• **What is needed**: Scan the material and copy out each line where the word "code" occurs.

• **Materials provided**:
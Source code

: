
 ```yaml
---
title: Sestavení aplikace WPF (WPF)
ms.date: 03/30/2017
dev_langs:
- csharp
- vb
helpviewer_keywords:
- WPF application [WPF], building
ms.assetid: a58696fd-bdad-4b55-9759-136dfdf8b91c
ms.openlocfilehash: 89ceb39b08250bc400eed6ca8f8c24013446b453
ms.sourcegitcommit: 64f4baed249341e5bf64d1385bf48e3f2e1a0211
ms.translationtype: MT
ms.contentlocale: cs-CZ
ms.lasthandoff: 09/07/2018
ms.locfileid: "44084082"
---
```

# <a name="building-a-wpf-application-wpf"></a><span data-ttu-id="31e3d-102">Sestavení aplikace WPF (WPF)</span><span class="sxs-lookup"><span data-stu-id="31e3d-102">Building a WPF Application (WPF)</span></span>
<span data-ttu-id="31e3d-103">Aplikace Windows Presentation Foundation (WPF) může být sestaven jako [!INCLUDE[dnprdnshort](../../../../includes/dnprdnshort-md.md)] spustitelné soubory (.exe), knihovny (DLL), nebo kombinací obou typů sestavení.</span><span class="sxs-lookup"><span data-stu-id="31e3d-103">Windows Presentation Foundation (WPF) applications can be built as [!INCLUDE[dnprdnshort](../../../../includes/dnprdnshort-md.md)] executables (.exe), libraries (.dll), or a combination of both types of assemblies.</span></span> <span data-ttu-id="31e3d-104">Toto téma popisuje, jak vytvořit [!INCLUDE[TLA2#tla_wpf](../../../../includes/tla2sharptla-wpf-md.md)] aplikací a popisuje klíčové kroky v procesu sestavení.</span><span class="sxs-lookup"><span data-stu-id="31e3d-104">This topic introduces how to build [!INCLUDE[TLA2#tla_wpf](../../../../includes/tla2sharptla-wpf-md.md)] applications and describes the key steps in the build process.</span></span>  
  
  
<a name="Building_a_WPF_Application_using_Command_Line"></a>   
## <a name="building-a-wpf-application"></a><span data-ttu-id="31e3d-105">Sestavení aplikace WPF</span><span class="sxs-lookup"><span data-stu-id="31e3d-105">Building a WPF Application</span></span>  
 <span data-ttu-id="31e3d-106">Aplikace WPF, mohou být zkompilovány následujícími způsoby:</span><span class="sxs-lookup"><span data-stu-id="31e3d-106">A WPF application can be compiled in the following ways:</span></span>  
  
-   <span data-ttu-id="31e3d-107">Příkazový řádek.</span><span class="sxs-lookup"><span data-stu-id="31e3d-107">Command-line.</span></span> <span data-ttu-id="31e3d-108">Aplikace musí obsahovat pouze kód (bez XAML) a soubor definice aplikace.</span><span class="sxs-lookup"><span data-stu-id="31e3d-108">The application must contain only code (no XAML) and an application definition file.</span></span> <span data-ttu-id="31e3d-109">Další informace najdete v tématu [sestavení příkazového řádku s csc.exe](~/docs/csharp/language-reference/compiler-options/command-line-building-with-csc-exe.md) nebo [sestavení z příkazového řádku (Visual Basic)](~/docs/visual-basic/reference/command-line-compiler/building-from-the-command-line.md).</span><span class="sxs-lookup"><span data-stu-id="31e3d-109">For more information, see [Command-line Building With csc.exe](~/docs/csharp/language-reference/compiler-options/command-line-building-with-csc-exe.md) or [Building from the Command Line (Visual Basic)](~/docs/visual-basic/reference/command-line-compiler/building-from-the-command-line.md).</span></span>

• **Answer to this task**:
Source code
-   <span data-ttu-id="31e3d-107">Příkazový řádek.</span><span class="sxs-lookup"><span data-stu-id="31e3d-107">Command-line.</span></span> <span data-ttu-id="31e3d-108">Aplikace musí obsahovat pouze kód (bez XAML) a soubor definice aplikace.</span><span class="sxs-lookup"><span data-stu-id="31e3d-108">The application must contain only code (no XAML) and an application definition file.</span></span> <span data-ttu-id="31e3d-109">Další informace najdete v tématu [sestavení příkazového řádku s csc.exe](~/docs/csharp/language-reference/compiler-options/command-line-building-with-csc-exe.md) nebo [sestavení z příkazového řádku (Visual Basic)](~/docs/visual-basic/reference/command-line-compiler/building-from-the-command-line.md).</span><span class="sxs-lookup"><span data-stu-id="31e3d-109">For more information, see [Command-line Building With csc.exe](~/docs/csharp/language-reference/compiler-options/command-line-building-with-csc-exe.md) or [Building from the Command Line (Visual Basic)](~/docs/visual-basic/reference/command-line-compiler/building-from-the-command-line.md).</span></span>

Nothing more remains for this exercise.